» What you have to do:
Copy out again, unchanged, the listing below from the line that has "[Attendee]: My question" through the line that has "[Dennis]: Thank you very much!".

» Data supplied:

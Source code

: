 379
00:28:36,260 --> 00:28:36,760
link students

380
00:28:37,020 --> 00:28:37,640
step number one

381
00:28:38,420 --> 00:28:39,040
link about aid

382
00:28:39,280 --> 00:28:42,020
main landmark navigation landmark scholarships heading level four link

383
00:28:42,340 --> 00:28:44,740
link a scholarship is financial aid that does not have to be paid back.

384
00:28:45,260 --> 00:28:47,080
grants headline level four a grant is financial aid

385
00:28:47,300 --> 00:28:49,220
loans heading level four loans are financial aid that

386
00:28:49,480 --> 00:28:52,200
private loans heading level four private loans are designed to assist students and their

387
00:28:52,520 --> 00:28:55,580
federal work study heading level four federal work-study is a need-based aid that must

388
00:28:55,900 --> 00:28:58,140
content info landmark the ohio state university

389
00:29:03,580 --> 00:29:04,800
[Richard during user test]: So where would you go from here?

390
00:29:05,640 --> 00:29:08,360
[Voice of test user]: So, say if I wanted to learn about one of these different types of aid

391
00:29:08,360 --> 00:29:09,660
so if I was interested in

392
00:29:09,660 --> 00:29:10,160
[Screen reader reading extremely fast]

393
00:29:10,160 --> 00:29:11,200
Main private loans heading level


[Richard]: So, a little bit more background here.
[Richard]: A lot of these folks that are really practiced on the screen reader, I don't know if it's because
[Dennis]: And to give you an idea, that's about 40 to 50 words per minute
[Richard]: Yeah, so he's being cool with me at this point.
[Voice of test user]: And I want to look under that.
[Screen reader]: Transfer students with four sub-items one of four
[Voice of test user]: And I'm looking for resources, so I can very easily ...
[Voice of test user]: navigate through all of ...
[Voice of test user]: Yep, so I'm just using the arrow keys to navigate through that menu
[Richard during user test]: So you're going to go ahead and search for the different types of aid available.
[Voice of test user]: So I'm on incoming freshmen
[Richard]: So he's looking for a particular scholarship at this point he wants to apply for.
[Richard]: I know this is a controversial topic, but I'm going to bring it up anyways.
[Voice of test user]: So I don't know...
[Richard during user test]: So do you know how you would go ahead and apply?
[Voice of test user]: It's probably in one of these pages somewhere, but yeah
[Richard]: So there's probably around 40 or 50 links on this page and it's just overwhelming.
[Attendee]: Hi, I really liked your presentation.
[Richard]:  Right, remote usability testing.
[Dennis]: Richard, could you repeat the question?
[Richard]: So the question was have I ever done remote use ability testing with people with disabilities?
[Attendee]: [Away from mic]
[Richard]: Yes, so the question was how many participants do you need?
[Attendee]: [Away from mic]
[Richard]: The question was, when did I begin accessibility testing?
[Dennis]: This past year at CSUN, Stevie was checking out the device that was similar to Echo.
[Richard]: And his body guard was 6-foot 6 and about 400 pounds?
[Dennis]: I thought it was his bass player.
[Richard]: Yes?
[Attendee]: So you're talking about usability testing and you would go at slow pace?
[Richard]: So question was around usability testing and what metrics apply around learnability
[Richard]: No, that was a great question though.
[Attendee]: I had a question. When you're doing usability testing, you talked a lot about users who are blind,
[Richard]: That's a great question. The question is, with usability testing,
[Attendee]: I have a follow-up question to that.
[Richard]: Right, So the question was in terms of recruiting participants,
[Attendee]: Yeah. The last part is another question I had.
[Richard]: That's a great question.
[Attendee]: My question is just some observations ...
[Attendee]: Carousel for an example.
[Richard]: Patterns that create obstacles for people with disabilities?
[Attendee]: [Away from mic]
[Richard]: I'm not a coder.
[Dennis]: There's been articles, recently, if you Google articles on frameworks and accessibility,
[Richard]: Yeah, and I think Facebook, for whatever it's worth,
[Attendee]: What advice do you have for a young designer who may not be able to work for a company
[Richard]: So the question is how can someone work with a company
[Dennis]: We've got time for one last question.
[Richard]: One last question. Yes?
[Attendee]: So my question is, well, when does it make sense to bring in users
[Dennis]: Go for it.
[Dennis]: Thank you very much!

==

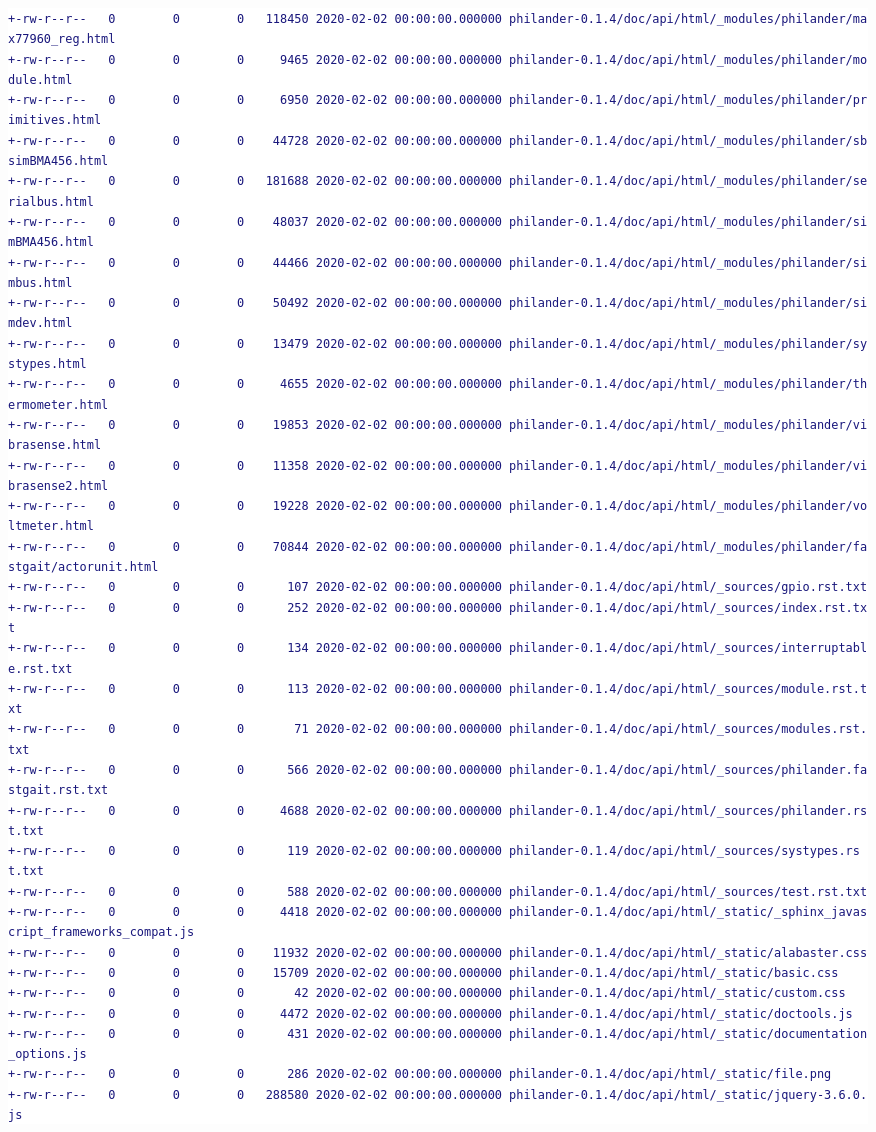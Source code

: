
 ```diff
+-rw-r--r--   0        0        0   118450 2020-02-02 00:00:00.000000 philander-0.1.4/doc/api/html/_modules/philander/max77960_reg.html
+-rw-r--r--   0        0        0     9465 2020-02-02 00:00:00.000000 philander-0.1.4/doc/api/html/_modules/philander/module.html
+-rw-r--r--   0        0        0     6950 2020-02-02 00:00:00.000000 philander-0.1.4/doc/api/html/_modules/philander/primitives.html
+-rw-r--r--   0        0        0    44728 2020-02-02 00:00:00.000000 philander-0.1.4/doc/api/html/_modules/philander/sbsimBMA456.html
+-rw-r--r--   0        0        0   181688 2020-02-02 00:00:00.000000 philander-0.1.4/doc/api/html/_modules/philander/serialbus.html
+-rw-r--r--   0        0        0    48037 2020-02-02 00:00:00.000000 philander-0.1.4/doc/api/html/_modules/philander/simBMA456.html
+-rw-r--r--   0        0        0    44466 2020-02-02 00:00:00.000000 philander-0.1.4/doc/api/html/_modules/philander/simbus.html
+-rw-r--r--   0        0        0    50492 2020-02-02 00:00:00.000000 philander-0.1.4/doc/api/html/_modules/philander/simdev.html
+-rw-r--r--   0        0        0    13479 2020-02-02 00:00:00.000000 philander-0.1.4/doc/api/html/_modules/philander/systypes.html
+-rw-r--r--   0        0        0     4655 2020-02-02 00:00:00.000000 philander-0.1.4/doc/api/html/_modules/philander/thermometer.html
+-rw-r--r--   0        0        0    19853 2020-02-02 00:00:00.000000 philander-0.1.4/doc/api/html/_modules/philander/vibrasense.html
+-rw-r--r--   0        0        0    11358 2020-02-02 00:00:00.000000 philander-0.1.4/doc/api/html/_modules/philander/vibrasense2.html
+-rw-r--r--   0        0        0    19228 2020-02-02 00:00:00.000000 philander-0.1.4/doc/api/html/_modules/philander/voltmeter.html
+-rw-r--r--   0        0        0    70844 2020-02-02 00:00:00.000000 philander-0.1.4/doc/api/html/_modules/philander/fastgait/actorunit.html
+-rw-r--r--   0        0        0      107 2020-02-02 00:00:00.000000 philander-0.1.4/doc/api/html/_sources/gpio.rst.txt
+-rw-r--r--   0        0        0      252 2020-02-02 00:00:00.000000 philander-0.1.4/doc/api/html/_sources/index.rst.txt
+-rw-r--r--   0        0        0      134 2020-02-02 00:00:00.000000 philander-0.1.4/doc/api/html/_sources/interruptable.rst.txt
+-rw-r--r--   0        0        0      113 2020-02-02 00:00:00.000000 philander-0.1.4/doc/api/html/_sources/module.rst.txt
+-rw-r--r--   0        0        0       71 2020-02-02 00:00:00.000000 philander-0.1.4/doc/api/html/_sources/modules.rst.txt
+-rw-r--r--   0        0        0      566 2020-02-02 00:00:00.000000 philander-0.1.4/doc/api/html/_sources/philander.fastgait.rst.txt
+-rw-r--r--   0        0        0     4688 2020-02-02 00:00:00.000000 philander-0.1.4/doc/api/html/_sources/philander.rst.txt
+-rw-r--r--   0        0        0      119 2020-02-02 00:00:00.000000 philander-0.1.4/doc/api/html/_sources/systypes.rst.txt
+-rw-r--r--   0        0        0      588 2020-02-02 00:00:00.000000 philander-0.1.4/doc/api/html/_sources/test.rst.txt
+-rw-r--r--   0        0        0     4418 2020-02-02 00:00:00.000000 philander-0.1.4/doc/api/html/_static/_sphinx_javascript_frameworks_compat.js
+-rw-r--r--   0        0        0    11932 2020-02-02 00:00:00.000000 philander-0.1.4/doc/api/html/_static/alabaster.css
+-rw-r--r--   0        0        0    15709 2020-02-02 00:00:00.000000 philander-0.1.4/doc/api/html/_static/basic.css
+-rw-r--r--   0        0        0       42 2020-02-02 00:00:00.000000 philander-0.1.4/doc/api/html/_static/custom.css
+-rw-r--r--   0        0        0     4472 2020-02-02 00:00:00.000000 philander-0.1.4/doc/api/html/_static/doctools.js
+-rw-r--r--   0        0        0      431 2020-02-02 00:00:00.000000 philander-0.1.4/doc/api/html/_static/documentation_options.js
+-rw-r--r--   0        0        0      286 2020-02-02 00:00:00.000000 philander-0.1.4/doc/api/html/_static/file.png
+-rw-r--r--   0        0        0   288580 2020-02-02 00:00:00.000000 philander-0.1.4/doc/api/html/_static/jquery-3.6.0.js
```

» Exercise answer:
[Attendee]: My question is just some observations ...
[Attendee]: Carousel for an example.
[Richard]: Patterns that create obstacles for people with disabilities?
[Attendee]: [Away from mic]
[Richard]: I'm not a coder.
[Dennis]: There's been articles, recently, if you Google articles on frameworks and accessibility,
[Richard]: Yeah, and I think Facebook, for whatever it's worth,
[Attendee]: What advice do you have for a young designer who may not be able to work for a company
[Richard]: So the question is how can someone work with a company
[Dennis]: We've got time for one last question.
[Richard]: One last question. Yes?
[Attendee]: So my question is, well, when does it make sense to bring in users
[Dennis]: Go for it.
[Dennis]: Thank you very much!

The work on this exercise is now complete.